Even though Phet is not fluent in English, she deserves major credit for how quickly she reads tickets and prepares orders for an entire house in a non-native tongue. Khan translates how she feels to work at Sticky Rice:
“Phet was very excited to open the restaurant. She’s always worked in restaurants and is accustomed to hard work. She is so happy that all of her children and grandchildren live nearby – and may work with her every day. It was hard to get started cooking for so many, as she’s used to cooking for 20-30 people. It was a challenge for her to learn to cook for 100 people or more, especially so quickly on the busy days. But she loves what she does, and she’ll probably never retire from cooking.” Khan laughs at the last statement, shaking her head and knowing her mother has far too much passion and energy to step away from the restaurant anytime soon.
There’s one item on the menu that stands in direct contrast to Sticky Rice’s traditional offerings: the pho-rito. Taking all of the meat and dry accoutrements that come with a bowl of pho and wrapping them up in a tidy flour package, the restaurant serves it with a cup of broth for dipping a la a French dip. It sounds like something you’d find only on the West Coast, but the item was crafted by Khan’s brother as a modern alternative to the soup, which is served scalding hot and is self-assembled – not an easy task if you’re looking for a quick handheld meal. Phet’s reaction when she first saw the pho-rito? “Yuck!” she said, as she scrunched her face in horror. Khan is passionate about innovation, though, and she regularly reminds her mother that they’re a modern restaurant trying to appeal to a variety of tastes.
After almost two years in business, Khan still feels like she’s just getting started. She’s basking in the joy of being surrounded by her friends and family, serving customers she’s known for decades offerings from her own restaurant and introducing Knoxvillians to the food she grew up eating. Looking around the dining area, adornments and artifacts reflect Khan’s pride in her Laotian heritage. Even though she feels like not enough people know about her home country and its cuisine, she shares her gratitude that she can serve them a piece of her homeland through her mother’s cooking. “When people come here, I want them to feel like family,” she says.

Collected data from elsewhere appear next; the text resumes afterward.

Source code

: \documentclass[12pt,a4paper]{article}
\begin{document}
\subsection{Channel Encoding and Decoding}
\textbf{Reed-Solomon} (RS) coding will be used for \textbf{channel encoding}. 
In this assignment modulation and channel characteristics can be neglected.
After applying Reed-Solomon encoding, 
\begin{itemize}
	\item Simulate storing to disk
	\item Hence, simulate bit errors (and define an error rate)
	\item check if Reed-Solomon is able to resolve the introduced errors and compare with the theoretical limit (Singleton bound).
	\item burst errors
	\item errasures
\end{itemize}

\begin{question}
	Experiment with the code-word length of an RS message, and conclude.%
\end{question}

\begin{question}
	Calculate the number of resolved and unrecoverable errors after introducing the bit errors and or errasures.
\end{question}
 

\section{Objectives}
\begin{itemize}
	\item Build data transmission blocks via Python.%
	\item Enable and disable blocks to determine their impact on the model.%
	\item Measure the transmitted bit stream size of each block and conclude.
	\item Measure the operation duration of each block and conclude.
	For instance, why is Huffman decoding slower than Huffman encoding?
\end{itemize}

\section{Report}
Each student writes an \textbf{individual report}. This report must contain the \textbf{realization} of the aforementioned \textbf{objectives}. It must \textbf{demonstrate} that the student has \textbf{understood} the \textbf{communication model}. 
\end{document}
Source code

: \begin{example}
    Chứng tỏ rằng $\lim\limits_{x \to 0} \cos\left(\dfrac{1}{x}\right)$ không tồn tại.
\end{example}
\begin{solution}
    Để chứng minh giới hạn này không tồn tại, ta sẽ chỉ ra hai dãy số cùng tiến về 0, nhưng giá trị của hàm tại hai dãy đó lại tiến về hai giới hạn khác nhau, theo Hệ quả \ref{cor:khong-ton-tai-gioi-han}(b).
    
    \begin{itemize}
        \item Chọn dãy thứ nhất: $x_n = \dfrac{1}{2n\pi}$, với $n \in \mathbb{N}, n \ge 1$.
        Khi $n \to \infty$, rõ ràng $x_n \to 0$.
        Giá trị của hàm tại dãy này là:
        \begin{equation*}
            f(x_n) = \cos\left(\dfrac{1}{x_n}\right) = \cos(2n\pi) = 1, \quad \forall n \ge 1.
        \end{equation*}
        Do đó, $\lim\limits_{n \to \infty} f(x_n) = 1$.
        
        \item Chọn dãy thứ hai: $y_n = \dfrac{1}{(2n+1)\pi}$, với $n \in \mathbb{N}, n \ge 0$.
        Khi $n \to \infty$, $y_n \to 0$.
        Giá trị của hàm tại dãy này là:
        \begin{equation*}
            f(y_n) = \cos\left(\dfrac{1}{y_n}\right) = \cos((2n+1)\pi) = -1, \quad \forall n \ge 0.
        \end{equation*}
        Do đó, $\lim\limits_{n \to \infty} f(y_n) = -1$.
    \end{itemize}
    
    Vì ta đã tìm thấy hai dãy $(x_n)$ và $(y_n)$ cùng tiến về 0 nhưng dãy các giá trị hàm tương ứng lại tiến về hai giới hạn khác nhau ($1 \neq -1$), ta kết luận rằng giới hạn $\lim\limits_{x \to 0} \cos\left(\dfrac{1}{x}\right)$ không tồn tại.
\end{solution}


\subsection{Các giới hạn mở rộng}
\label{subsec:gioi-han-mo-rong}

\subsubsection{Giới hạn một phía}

Ready to try Mama Pat’s home cooking for yourself? Sticky Rice Cafe is open Monday-Saturday from 11 a.m.-10 p.m. Go with a friend so you can order multiple items to share. Here is a recommended order of dishes that will have your taste buds psyched:
- Start with an order of the fried egg rolls, and be sure to dip them liberally in the sauce provided. But don’t ask for mustard; that’s Chinese!
- Each person should choose an entree: beef pho, chicken laab or stir-fried vegetables for a vegetarian option. Pro tip: Make sure to wash your hands prior to eating; no matter what you order, you’re going to use your hands.
- Ask your waiter how to authentically eat sticky rice with your hands, and go for it. Remember: Almost no one in Laos uses chopsticks, and Phet didn’t encounter a fork until she arrived in the U.S. in 1976.
- Treat yourself to a Laotian milk coffee or Thai tea for a caffeine kick and a sweet specialty to jumpstart the rest of your day.
Phet making sausage by hand in preparation for a traditional dish, sai guoage
Phet’s traditional rice pot that she uses to steam all of the rice served fresh daily.